Linda Hill: So vision is about where we’re going and purpose is about why we’re going there. And as it turns out. This issue of why we’re going there is what really creates that sense of community. And I think why I heard from many people who are really good at innovation is they don’t have the vision. Well, they don’t have the answer, but they do know what the question is and why it’s an important question.

So purpose can also be about who we serve. So I’ve been doing a lot of work on digital transformation, and it turns out that in terms of communication, and the reason why you often want to put in digital tools is so that you can be more agile and you can innovate for your customer.
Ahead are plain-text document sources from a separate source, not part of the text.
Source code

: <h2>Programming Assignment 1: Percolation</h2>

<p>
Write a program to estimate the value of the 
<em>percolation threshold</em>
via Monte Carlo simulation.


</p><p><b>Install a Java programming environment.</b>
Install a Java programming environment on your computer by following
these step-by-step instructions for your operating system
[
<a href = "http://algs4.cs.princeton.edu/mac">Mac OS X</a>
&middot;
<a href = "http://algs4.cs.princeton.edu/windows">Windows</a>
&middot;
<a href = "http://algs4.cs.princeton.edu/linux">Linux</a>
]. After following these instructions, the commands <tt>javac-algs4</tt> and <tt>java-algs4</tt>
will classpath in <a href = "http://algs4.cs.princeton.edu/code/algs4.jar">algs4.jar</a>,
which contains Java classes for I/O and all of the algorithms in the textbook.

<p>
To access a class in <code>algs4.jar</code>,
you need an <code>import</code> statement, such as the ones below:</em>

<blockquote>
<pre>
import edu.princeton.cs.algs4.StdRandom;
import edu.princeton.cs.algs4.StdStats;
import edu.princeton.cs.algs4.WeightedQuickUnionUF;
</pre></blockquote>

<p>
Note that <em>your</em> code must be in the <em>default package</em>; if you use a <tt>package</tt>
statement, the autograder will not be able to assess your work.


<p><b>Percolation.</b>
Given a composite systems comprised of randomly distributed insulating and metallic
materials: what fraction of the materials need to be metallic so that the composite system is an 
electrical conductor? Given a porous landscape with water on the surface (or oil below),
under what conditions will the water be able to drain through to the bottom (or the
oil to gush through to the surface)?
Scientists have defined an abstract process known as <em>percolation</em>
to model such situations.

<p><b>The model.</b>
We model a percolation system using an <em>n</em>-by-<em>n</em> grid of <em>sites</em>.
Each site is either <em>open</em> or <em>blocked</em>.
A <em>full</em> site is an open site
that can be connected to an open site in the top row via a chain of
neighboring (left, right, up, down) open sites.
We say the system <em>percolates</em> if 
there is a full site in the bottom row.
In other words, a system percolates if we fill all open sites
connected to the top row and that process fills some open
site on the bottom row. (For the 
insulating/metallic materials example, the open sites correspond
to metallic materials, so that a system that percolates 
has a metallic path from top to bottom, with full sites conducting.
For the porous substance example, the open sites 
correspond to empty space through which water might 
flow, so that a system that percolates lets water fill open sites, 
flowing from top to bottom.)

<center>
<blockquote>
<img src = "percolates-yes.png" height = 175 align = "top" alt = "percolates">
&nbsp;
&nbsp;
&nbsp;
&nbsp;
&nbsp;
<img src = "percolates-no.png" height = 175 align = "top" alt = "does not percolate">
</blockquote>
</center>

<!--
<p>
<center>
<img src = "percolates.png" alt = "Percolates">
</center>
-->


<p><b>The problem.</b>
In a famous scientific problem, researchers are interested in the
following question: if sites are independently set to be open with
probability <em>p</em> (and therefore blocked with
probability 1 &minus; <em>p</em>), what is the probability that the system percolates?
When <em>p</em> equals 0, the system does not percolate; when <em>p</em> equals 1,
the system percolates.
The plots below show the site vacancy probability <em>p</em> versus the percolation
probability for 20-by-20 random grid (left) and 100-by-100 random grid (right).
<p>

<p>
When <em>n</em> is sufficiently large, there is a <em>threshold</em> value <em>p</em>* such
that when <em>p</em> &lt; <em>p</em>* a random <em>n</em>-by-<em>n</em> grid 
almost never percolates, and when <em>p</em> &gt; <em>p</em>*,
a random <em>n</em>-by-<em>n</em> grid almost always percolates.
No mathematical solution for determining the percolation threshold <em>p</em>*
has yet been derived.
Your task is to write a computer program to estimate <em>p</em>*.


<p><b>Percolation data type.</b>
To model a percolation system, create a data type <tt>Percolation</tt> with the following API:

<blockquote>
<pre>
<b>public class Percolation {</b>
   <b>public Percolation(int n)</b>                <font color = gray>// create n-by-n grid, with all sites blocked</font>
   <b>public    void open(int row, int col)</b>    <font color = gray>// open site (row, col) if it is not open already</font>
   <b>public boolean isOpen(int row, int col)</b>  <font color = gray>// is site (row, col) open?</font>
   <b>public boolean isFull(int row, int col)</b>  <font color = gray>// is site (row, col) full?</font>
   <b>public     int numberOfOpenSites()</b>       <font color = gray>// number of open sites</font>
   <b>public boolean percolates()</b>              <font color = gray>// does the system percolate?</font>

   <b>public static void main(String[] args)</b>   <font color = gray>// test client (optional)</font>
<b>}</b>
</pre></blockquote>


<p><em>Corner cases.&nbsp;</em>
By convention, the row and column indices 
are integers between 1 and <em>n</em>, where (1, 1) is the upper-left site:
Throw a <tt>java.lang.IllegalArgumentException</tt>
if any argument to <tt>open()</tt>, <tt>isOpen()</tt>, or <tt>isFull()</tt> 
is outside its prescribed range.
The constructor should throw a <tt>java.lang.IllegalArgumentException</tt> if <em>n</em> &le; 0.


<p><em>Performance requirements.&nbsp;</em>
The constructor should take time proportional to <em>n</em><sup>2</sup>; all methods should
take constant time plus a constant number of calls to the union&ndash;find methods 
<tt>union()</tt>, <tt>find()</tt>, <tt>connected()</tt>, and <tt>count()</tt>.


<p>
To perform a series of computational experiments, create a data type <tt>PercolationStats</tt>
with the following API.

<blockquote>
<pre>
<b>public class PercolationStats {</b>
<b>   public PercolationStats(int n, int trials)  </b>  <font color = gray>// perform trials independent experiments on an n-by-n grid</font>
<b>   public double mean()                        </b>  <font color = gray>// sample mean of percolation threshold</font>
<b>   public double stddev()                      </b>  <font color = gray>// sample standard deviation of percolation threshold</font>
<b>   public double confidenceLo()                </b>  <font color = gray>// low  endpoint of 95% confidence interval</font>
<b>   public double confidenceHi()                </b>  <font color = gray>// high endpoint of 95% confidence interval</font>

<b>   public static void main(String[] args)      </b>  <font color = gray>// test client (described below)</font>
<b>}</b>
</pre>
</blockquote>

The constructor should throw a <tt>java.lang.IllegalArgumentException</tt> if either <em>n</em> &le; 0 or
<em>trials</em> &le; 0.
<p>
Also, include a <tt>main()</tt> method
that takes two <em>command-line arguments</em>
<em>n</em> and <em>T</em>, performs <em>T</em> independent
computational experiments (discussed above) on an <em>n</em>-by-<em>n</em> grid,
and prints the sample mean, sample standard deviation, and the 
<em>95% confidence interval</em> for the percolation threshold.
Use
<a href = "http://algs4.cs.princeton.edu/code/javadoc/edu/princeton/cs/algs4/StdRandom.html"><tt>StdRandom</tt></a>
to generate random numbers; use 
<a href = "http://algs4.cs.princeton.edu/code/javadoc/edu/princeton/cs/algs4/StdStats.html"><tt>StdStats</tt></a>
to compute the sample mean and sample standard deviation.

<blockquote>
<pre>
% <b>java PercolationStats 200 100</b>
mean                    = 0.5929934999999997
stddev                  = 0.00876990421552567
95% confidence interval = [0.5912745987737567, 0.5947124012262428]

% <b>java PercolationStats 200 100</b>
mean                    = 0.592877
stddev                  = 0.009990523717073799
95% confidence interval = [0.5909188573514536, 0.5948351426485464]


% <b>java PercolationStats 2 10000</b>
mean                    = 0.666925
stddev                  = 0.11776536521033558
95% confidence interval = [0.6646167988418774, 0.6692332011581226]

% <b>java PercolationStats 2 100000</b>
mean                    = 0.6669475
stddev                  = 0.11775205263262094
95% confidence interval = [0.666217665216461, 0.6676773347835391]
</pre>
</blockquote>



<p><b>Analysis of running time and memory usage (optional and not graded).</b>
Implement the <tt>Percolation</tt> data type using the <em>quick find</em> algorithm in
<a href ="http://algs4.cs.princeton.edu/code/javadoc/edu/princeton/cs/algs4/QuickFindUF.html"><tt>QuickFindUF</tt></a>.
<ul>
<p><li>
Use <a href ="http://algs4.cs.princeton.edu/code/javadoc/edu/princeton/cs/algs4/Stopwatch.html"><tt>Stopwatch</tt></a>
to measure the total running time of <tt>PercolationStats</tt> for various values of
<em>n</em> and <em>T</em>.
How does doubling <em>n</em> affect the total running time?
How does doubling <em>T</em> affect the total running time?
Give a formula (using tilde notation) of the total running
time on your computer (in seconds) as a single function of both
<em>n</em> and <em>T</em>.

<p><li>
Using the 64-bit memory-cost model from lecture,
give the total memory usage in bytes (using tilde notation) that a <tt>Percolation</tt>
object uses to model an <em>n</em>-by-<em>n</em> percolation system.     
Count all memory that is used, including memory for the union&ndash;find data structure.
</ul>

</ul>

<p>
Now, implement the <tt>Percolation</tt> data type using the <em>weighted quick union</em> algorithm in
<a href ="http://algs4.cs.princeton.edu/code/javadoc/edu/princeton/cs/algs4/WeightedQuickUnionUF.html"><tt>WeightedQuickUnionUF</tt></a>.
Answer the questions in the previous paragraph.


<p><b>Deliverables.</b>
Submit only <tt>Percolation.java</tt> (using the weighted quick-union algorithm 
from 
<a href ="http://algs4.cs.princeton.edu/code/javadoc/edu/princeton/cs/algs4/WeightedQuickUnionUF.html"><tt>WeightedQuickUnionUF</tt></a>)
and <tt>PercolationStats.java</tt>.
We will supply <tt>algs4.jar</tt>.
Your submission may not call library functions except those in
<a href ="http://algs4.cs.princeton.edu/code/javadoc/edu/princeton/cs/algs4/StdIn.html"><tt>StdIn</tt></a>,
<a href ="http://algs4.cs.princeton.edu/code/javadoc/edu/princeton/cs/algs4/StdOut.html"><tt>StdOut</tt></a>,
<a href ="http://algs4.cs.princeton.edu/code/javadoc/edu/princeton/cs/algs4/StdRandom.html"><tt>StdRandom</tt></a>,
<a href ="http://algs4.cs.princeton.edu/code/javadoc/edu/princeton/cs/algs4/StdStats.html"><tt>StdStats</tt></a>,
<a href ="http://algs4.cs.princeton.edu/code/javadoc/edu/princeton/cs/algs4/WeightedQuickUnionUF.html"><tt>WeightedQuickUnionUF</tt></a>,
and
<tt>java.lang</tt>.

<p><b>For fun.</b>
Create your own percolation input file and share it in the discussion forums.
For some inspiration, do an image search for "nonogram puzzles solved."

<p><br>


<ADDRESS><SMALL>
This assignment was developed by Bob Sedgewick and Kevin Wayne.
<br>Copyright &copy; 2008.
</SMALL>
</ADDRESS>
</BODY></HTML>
Well, it turns out that if you want people again to really take up and adopt and use data, use digital tools, I find that unless you start with purpose, the why, and you can tell a story, a narrative that is a customer centric narrative about why we should be doing this and why this is going to help the customer, people aren’t willing to adopt those tools, that technology, because it’s really hard to do it for many people. It’s not easy to learn how to do things very differently unless they get the why. And they buy into that, then they’re not going to want to do what you want them to do. Because again, going back to innovation, you cannot tell someone to innovate. You can only invite them. So communication becomes very important because it’s an invitation. It’s not about, you know, you can’t say, I’m the boss. You will innovate. That is useless. You can only invite them. This is why the willing is an important piece of the puzzle. So how do we write invitations or send invitations to people? We think about that a lot when we’re doing a party or whatever we’re going to do. So when you’re trying to invite someone to do something that’s really going to be very hard, you have to understand why.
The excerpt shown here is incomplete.